18 May 2010

Upcoming Eclipse DemoCamp

Proud Dirty HandsAfter all the work I put into last year's DemoCamp, I promised myself I wouldn't organise another one in the near future. Well, it didn't work out like that. Michael persuaded me to organise another one. So, the second Vienna Eclipse DemoCamp will be at the end of June.

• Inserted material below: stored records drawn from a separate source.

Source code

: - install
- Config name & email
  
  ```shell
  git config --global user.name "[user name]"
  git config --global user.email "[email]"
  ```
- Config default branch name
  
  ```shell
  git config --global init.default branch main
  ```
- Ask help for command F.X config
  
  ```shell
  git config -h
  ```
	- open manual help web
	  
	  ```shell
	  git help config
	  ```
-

Show Me Code - No Slides - No Suits ;-)
We plan to have a different style this year and want to create a more in depth and personal experience. Instead of fancy slides we want to do some live coding, guided by the presenter's vast knowledge of the topic. Hopefully things will run as smoothly as they did last year.

7 May 2010

Custom PMD Rules

Cure PMDLast month I submitted my fourth article from the 'Code Cop' series. After Daily Build, Daily Code Analysis and Automated Testing I wrote about checking architecture rules. One approach described there used PMD. In case you don't know what PMD is, it's a static code analysis tool for Java. It was first developed in 2002 and is updated regularly. It checks the abstract syntax tree (AST) of Java code. (PMD is a great tool. You should definitely use it!)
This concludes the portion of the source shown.